A Assembleia Legislativa já tem dois blocos de oposição com seus
líderes indicados. O deputado Ricardo Ayres (PSB) é o líder do
bloco composto por PSB, PRTB, PSDB e DEM. Também fazem parte deste bloco
os deputados Júnior Evangelista (PRTB), o presidente Osires Damaso
(DEM) e Olyntho Neto (PSDB). Eles não puderam assumir a liderança por
terem cargos na Mesa Diretora na Casa.
Já o deputado Eduardo Siqueira Campos (PTB) foi escolhido para ser o
líder do bloco formado pelo PTB e PR. O bloco é formado pelos deputados
Mauro Carlesse (PTB), Luana Ribeiro (PR) e José Bonifácio (PR). Este
último compõe a base aliada do governador Marcelo Miranda (PMDB) e
demonstrou insatisfação em integrar o bloco oposicionista.
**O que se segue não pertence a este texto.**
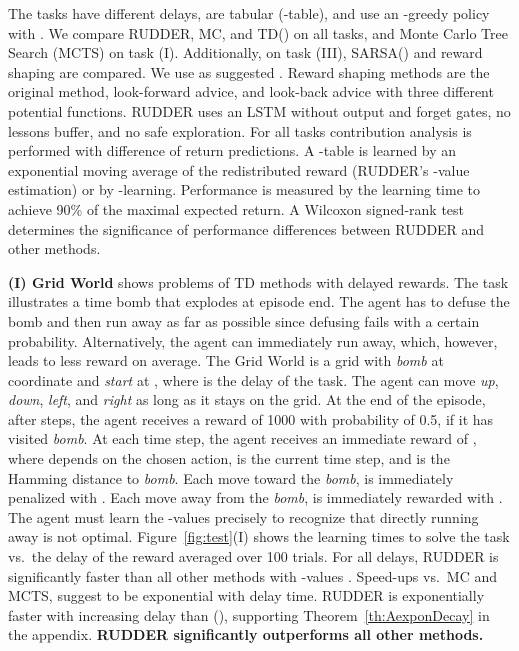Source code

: \documentclass{article}
\begin{document}
The tasks have different delays, 
are tabular (-table),
and use an -greedy policy with .
We compare RUDDER, MC, and TD() 
on all tasks, and Monte Carlo Tree Search (MCTS) on task (I).
Additionally, on task (III), SARSA() and reward shaping are compared.
We use  as suggested \cite{Sutton:18book}.
Reward shaping methods are the original method, look-forward advice,
and look-back advice with three different potential functions.
RUDDER uses an LSTM without output and forget gates,
no lessons buffer, and no safe exploration. 
For all tasks contribution analysis is performed 
with difference of return predictions.  
A -table is learned 
by an exponential moving average of 
the redistributed reward (RUDDER's -value estimation) 
or by -learning. 
Performance is measured by 
the learning time to achieve 90\% of the maximal expected return.
A Wilcoxon signed-rank test determines 
the significance of performance differences between RUDDER
and other methods.



{\bf(I) Grid World} 
shows problems of TD methods with delayed rewards.
The task illustrates a time bomb that
explodes at episode end.
The agent has to defuse the bomb
and then run away as far as possible since
defusing fails with a certain probability.
Alternatively, the agent can immediately run away, 
which, however, leads to less reward on average.
The Grid World is a  grid with
{\em bomb} at coordinate  and
{\em start} at , where  is the delay of the task.
The agent can move 
{\em up}, {\em down}, {\em left}, and {\em right} as long as
it stays on the grid.
At the end of the episode, after  steps, 
the agent receives a reward of 1000
with probability of 0.5, 
if it has visited {\em bomb}.
At each time step, the agent receives 
an immediate reward of , 
where  depends on the chosen action, 
 is the current time step, and  is 
the Hamming distance to {\em bomb}.
Each move toward the {\em bomb}, 
is immediately penalized with . 
Each move away from the {\em bomb}, 
is immediately rewarded with . 
The agent must learn the -values precisely to
recognize that directly running away is not optimal.
Figure~\ref{fig:test}(I) shows the 
learning times 
to solve the task vs.\ the delay of the reward averaged over 100 trials.
For all delays, RUDDER is significantly faster than all other methods
with -values .
Speed-ups vs.\ MC and MCTS,
suggest to be exponential with delay time.
RUDDER is exponentially faster with increasing 
delay than (), 
supporting Theorem~\ref{th:AexponDecay} in the appendix. 
{\bf RUDDER significantly outperforms all other methods.}
\end{document}
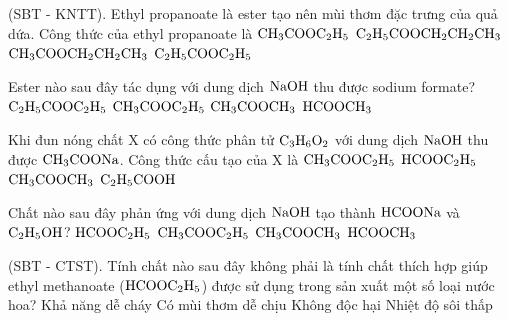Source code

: \documentclass[12pt,a4paper]{article}
\begin{document}
\begin{ex}
(SBT - KNTT). Ethyl propanoate là ester tạo nên mùi thơm đặc trưng của quả dứa. Công thức của ethyl propanoate là
\choice
{$\ce{CH3COOC2H5}$}
{$\ce{C2H5COOCH2CH2CH3}$}
{$\ce{CH3COOCH2CH2CH3}$}
{\True $\ce{C2H5COOC2H5}$}
\end{ex}

\begin{ex}
Ester nào sau đây tác dụng với dung dịch $\ce{NaOH}$ thu được sodium formate?
\choice
{$\ce{C2H5COOC2H5}$}
{$\ce{CH3COOC2H5}$}
{$\ce{CH3COOCH3}$}
{\True $\ce{HCOOCH3}$}
\end{ex}

\begin{ex}
Khi đun nóng chất X có công thức phân tử $\ce{C3H6O2}$ với dung dịch $\ce{NaOH}$ thu được $\ce{CH3COONa}$. Công thức cấu tạo của X là
\choice
{$\ce{CH3COOC2H5}$}
{$\ce{HCOOC2H5}$}
{\True $\ce{CH3COOCH3}$}
{$\ce{C2H5COOH}$}
\end{ex}

\begin{ex}
Chất nào sau đây phản ứng với dung dịch $\ce{NaOH}$ tạo thành $\ce{HCOONa}$ và $\ce{C2H5OH}$?
\choice
{\True $\ce{HCOOC2H5}$}
{$\ce{CH3COOC2H5}$}
{$\ce{CH3COOCH3}$}
{$\ce{HCOOCH3}$}
\end{ex}

\begin{ex}
(SBT - CTST). Tính chất nào sau đây không phải là tính chất thích hợp giúp ethyl methanoate ($\ce{HCOOC2H5}$) được sử dụng trong sản xuất một số loại nước hoa?
\choice
{\True Khả năng dễ cháy}
{Có mùi thơm dễ chịu}
{Không độc hại}
{Nhiệt độ sôi thấp}
\end{ex}
\end{document}
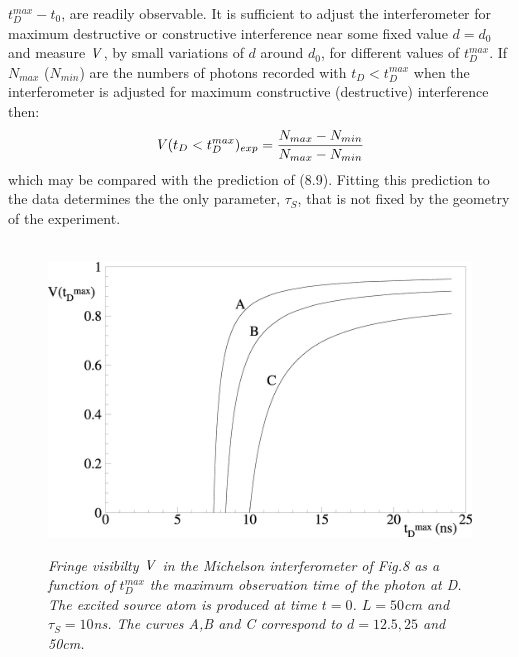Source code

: \documentclass [12pt]{article}
\begin{document}
{ $t_D^{max}-t_0$, are readily observable. It is sufficient to adjust the interferometer for maximum
 destructive or constructive interference near some fixed value $d = d_0$ and measure ${\it V}$, by
   small variations of $d$ around $d_0$, for different values of $t_D^{max}$.
   If $N_{max}$ ($N_{min}$) are the numbers of photons recorded with
   $t_D<t_D^{max}$  when the interferometer is adjusted for maximum constructive (destructive) 
   interference then:
    \begin{equation}
     {\it V}(t_D < t_D^{max})_{exp} = \frac{N_{max}-N_{min}}{N_{max}-N_{min}}
    \end{equation}
     which may be compared with the prediction of (8.9). Fitting this prediction to the 
    data determines the the only parameter, $\tau_S$, that is not fixed by the geometry of the
    experiment.\

\begin{figure}[htbp]
\begin{center}
\hspace*{-0.5cm}\mbox{
\includegraphics[width=5.5in]{poptf9c.eps}}
\caption{{\sl Fringe visibilty  ${\it V}$ in the Michelson interferometer of Fig.8 as a function
  of $t_D^{max}$ the maximum observation time of the photon at D. The excited source atom 
  is produced at time $t=0$. $L= 50$cm and $\tau_S = 10$ns. The curves A,B and C correspond to $d= 12.5, 25$ and 50cm.
  }} 
\label{fig-fig9}
\end{center}
\end{figure}

}
\end{document}
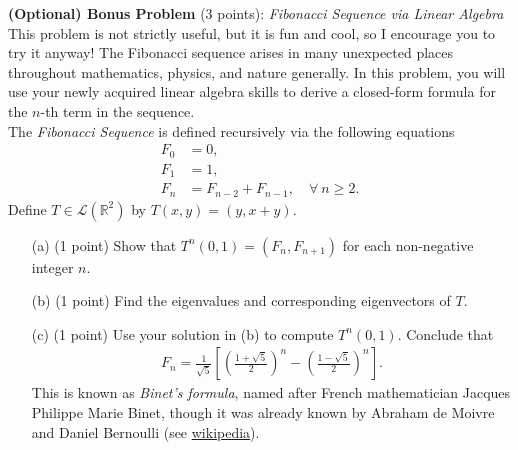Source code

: \documentclass[11pt,letterpaper]{article}
\begin{document}
\textbf{(Optional) Bonus Problem} (3 points): \textit{Fibonacci Sequence via Linear Algebra }\\
This problem is not strictly useful, but it is fun and cool, so I encourage you to try it anyway! The Fibonacci sequence arises in many unexpected places throughout mathematics, physics, and nature generally. In this problem, you will use your newly acquired linear algebra skills to derive a closed-form formula for the $n$-th term in the sequence.\\

The \textit{Fibonacci Sequence} is defined recursively via the following equations 
\begin{align}
    F_0 &= 0,\\
    F_1 &= 1,\\
    F_n &= F_{n-2} + F_{n-1}, \quad \forall~n \geq 2.
\end{align}
Define $T \in \mathcal{L}(\mathbb{R}^2)$ by $T(x,y) = (y,x+y)$.
\begin{enumerate}
    \item[(a)] (1 point) Show that $T^n(0,1) = (F_n,F_{n+1})$ for each non-negative integer $n$.
    \item[(b)] (1 point) Find the eigenvalues and corresponding eigenvectors of $T$.
    \item[(c)] (1 point) Use your solution in (b) to compute $T^n(0,1)$. Conclude that 
    \begin{align}
        F_n = \frac{1}{\sqrt{5}} \left[\left(\frac{1+\sqrt{5}}{2}\right)^n - \left(\frac{1-\sqrt{5}}{2}\right)^n\right].
    \end{align}
    This is known as \textit{Binet's formula}, named after French mathematician Jacques Philippe Marie Binet, though it was already known by Abraham de Moivre and Daniel Bernoulli (see \href{https://en.wikipedia.org/wiki/Fibonacci_sequence#Binet's_formula}{wikipedia}). 
\end{enumerate}
\end{document}
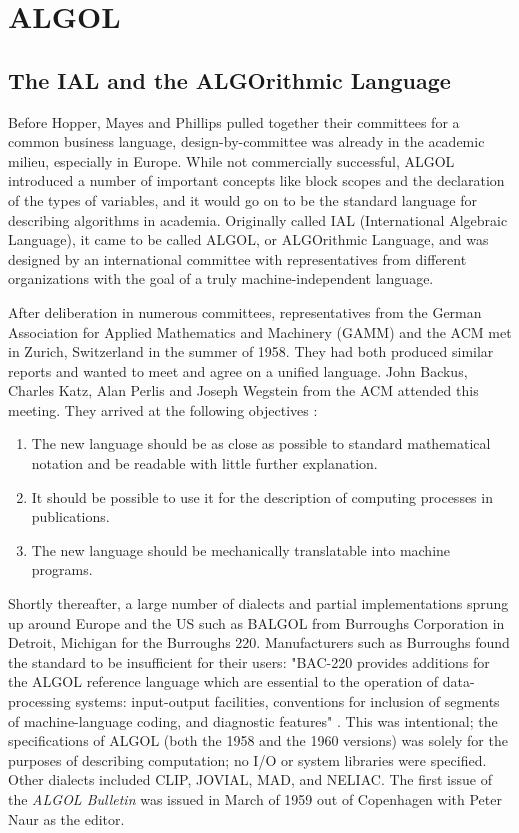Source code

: \section{ALGOL}

\subsection{The IAL and the ALGOrithmic Language}

Before Hopper, Mayes and Phillips pulled together their committees for a common
business language, design-by-committee was already in the academic milieu,
especially in Europe.
While not commercially successful, ALGOL introduced a number of important concepts
like block scopes and the declaration of the types of variables, and it would
go on to be the standard language for describing algorithms in academia.
Originally called IAL (International Algebraic Language), it came to be called
ALGOL, or ALGOrithmic Language, and was designed by an international committee
with representatives from different organizations with the goal of a truly
machine-independent language.

After deliberation in numerous committees, representatives from the German
Association for Applied Mathematics and Machinery (GAMM) and the ACM met in
Zurich, Switzerland in the summer of 1958. They had both produced similar
reports and wanted to meet and agree on a unified language.
John Backus, Charles Katz, Alan Perlis and Joseph Wegstein from the ACM attended this meeting.
They arrived at the following objectives
\cite{perlis_samelson_1958_preliminary_report_ial}:

\begin{enumerate}
	\item The new language should be as close as possible to standard mathematical
	      notation and be readable with little further explanation.
	\item It should be possible to use it for the description of computing processes in publications.
	\item The new language should be mechanically translatable into machine programs.
\end{enumerate}

Shortly thereafter, a large number of dialects and partial implementations sprung up around Europe
and the US such as BALGOL from Burroughs Corporation in Detroit, Michigan for the Burroughs 220.
Manufacturers such as Burroughs found the standard to be insufficient for their users:
"BAC-220 provides additions for the ALGOL reference language which are essential to
the operation of data-processing systems: input-output
facilities, conventions for inclusion of segments of machine-language coding,
and diagnostic features" \cite{burroughs1963bac220}.
This was intentional; the specifications of ALGOL (both the 1958 and the 1960 versions)
was solely for the purposes of
describing computation; no I/O or system libraries were specified.
Other dialects included CLIP, JOVIAL, MAD, and NELIAC.
The first issue of the \textit{ALGOL Bulletin} was issued in March of 1959 out of Copenhagen
with Peter Naur as the editor.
O terceiro bloco que fará oposição ao Palácio Araguaia é o
Solidariedade. O bloco é formado pelos deputados Amélio Cayres,
Wanderlei Barbosa, Jorge Frederico e Vilmar do Detran. A decisão sobre o
líder do bloco deve sair nesta quarta-feira, 4.
Na sessão dessa terça-feira, 3, a permanência ou não do deputado
Cleiton Cardoso (PSL) no bloco oposicionista liderado por Ricardo Ayres
gerou desentendimento entre os deputados. Cardoso pediu para sair do do
bloco e é um dos potenciais deputados que podem aumentar a base do
governo, atualmente composta por 10 parlamentares, que votaram no
candidato do governo à presidência da Casa, Eli Borges (Pros). Para os
adversários do Palácio Araguaia, o deputado não poderá compor outro
bloco, porque seu nome já tinha sido publicado no Diário da Assembleia.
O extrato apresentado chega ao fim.